START RECORDS FOR THIS EXERCISE

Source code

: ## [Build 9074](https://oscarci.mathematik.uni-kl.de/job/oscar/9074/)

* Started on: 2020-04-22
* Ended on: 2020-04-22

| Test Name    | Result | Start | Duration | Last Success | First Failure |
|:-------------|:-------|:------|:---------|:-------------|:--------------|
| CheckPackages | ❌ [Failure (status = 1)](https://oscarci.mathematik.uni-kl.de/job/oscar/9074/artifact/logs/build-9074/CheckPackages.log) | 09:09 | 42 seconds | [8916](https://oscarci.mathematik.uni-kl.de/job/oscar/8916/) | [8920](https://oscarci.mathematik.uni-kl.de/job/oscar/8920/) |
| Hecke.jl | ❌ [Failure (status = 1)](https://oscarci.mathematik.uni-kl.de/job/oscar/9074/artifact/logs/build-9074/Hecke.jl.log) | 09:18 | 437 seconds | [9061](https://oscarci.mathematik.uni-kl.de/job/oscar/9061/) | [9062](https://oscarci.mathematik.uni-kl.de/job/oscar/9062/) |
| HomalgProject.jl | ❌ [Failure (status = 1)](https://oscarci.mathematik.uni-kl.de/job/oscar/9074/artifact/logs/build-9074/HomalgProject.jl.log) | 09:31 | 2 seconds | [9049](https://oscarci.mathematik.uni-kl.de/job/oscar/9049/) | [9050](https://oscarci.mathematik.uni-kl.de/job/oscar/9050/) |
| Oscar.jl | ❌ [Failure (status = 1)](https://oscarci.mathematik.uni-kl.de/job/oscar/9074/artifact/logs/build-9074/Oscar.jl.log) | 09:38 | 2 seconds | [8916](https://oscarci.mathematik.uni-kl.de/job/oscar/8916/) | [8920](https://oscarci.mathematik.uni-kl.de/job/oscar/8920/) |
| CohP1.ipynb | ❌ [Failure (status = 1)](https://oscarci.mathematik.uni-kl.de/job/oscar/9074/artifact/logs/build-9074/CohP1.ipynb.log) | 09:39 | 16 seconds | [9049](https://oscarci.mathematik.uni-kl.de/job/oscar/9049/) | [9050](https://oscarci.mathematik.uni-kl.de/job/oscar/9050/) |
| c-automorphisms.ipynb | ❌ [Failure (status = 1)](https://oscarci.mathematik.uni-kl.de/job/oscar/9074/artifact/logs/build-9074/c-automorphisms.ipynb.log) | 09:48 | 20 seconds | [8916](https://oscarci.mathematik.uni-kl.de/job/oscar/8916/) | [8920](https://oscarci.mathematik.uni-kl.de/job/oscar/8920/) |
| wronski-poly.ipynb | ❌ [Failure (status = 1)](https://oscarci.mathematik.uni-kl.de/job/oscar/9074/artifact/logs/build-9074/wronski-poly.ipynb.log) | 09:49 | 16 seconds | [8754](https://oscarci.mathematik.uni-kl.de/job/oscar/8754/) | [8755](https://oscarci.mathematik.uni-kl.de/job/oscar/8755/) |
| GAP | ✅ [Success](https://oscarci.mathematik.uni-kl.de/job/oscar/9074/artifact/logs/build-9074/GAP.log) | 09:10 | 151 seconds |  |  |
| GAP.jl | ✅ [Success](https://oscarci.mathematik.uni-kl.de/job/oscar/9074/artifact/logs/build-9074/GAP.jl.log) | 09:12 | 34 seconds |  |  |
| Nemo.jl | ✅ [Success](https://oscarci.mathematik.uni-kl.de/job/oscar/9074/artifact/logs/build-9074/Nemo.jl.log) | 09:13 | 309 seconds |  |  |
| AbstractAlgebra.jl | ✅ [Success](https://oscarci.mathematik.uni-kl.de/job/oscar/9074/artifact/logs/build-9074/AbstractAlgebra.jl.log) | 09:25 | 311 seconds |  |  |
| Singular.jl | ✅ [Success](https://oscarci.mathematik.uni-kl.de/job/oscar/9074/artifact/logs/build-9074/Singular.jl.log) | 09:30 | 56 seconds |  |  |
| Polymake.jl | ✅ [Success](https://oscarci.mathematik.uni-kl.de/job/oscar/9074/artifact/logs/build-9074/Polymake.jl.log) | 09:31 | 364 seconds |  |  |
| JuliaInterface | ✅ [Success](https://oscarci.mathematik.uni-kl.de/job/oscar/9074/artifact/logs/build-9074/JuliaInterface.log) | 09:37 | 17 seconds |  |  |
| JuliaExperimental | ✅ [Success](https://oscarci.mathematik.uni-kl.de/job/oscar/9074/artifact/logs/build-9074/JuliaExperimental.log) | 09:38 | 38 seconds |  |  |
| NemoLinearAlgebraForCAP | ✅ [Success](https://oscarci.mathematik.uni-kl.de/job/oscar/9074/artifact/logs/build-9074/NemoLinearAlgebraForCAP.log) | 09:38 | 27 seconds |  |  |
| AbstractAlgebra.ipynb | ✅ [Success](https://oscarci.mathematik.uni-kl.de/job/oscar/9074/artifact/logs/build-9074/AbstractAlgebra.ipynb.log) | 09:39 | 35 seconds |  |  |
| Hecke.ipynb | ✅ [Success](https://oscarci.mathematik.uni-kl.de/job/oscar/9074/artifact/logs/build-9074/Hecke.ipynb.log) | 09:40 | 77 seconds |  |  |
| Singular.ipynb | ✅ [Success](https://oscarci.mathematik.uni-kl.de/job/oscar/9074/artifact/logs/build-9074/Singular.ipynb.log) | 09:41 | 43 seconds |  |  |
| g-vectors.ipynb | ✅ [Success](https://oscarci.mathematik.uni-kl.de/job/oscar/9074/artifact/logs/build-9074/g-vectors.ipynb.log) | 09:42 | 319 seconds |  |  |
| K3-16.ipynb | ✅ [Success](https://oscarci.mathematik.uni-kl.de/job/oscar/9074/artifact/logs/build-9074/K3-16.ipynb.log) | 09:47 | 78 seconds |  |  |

END RECORDS FOR THIS EXERCISE

YOUR INSTRUCTIONS: Output the entries exactly. Leave nothing out.

SOLVED EXERCISE:
Source code

: ## [Build 9074](https://oscarci.mathematik.uni-kl.de/job/oscar/9074/)

* Started on: 2020-04-22
* Ended on: 2020-04-22

| Test Name    | Result | Start | Duration | Last Success | First Failure |
|:-------------|:-------|:------|:---------|:-------------|:--------------|
| CheckPackages | ❌ [Failure (status = 1)](https://oscarci.mathematik.uni-kl.de/job/oscar/9074/artifact/logs/build-9074/CheckPackages.log) | 09:09 | 42 seconds | [8916](https://oscarci.mathematik.uni-kl.de/job/oscar/8916/) | [8920](https://oscarci.mathematik.uni-kl.de/job/oscar/8920/) |
| Hecke.jl | ❌ [Failure (status = 1)](https://oscarci.mathematik.uni-kl.de/job/oscar/9074/artifact/logs/build-9074/Hecke.jl.log) | 09:18 | 437 seconds | [9061](https://oscarci.mathematik.uni-kl.de/job/oscar/9061/) | [9062](https://oscarci.mathematik.uni-kl.de/job/oscar/9062/) |
| HomalgProject.jl | ❌ [Failure (status = 1)](https://oscarci.mathematik.uni-kl.de/job/oscar/9074/artifact/logs/build-9074/HomalgProject.jl.log) | 09:31 | 2 seconds | [9049](https://oscarci.mathematik.uni-kl.de/job/oscar/9049/) | [9050](https://oscarci.mathematik.uni-kl.de/job/oscar/9050/) |
| Oscar.jl | ❌ [Failure (status = 1)](https://oscarci.mathematik.uni-kl.de/job/oscar/9074/artifact/logs/build-9074/Oscar.jl.log) | 09:38 | 2 seconds | [8916](https://oscarci.mathematik.uni-kl.de/job/oscar/8916/) | [8920](https://oscarci.mathematik.uni-kl.de/job/oscar/8920/) |
| CohP1.ipynb | ❌ [Failure (status = 1)](https://oscarci.mathematik.uni-kl.de/job/oscar/9074/artifact/logs/build-9074/CohP1.ipynb.log) | 09:39 | 16 seconds | [9049](https://oscarci.mathematik.uni-kl.de/job/oscar/9049/) | [9050](https://oscarci.mathematik.uni-kl.de/job/oscar/9050/) |
| c-automorphisms.ipynb | ❌ [Failure (status = 1)](https://oscarci.mathematik.uni-kl.de/job/oscar/9074/artifact/logs/build-9074/c-automorphisms.ipynb.log) | 09:48 | 20 seconds | [8916](https://oscarci.mathematik.uni-kl.de/job/oscar/8916/) | [8920](https://oscarci.mathematik.uni-kl.de/job/oscar/8920/) |
| wronski-poly.ipynb | ❌ [Failure (status = 1)](https://oscarci.mathematik.uni-kl.de/job/oscar/9074/artifact/logs/build-9074/wronski-poly.ipynb.log) | 09:49 | 16 seconds | [8754](https://oscarci.mathematik.uni-kl.de/job/oscar/8754/) | [8755](https://oscarci.mathematik.uni-kl.de/job/oscar/8755/) |
| GAP | ✅ [Success](https://oscarci.mathematik.uni-kl.de/job/oscar/9074/artifact/logs/build-9074/GAP.log) | 09:10 | 151 seconds |  |  |
| GAP.jl | ✅ [Success](https://oscarci.mathematik.uni-kl.de/job/oscar/9074/artifact/logs/build-9074/GAP.jl.log) | 09:12 | 34 seconds |  |  |
| Nemo.jl | ✅ [Success](https://oscarci.mathematik.uni-kl.de/job/oscar/9074/artifact/logs/build-9074/Nemo.jl.log) | 09:13 | 309 seconds |  |  |
| AbstractAlgebra.jl | ✅ [Success](https://oscarci.mathematik.uni-kl.de/job/oscar/9074/artifact/logs/build-9074/AbstractAlgebra.jl.log) | 09:25 | 311 seconds |  |  |
| Singular.jl | ✅ [Success](https://oscarci.mathematik.uni-kl.de/job/oscar/9074/artifact/logs/build-9074/Singular.jl.log) | 09:30 | 56 seconds |  |  |
| Polymake.jl | ✅ [Success](https://oscarci.mathematik.uni-kl.de/job/oscar/9074/artifact/logs/build-9074/Polymake.jl.log) | 09:31 | 364 seconds |  |  |
| JuliaInterface | ✅ [Success](https://oscarci.mathematik.uni-kl.de/job/oscar/9074/artifact/logs/build-9074/JuliaInterface.log) | 09:37 | 17 seconds |  |  |
| JuliaExperimental | ✅ [Success](https://oscarci.mathematik.uni-kl.de/job/oscar/9074/artifact/logs/build-9074/JuliaExperimental.log) | 09:38 | 38 seconds |  |  |
| NemoLinearAlgebraForCAP | ✅ [Success](https://oscarci.mathematik.uni-kl.de/job/oscar/9074/artifact/logs/build-9074/NemoLinearAlgebraForCAP.log) | 09:38 | 27 seconds |  |  |
| AbstractAlgebra.ipynb | ✅ [Success](https://oscarci.mathematik.uni-kl.de/job/oscar/9074/artifact/logs/build-9074/AbstractAlgebra.ipynb.log) | 09:39 | 35 seconds |  |  |
| Hecke.ipynb | ✅ [Success](https://oscarci.mathematik.uni-kl.de/job/oscar/9074/artifact/logs/build-9074/Hecke.ipynb.log) | 09:40 | 77 seconds |  |  |
| Singular.ipynb | ✅ [Success](https://oscarci.mathematik.uni-kl.de/job/oscar/9074/artifact/logs/build-9074/Singular.ipynb.log) | 09:41 | 43 seconds |  |  |
| g-vectors.ipynb | ✅ [Success](https://oscarci.mathematik.uni-kl.de/job/oscar/9074/artifact/logs/build-9074/g-vectors.ipynb.log) | 09:42 | 319 seconds |  |  |
| K3-16.ipynb | ✅ [Success](https://oscarci.mathematik.uni-kl.de/job/oscar/9074/artifact/logs/build-9074/K3-16.ipynb.log) | 09:47 | 78 seconds |  |  |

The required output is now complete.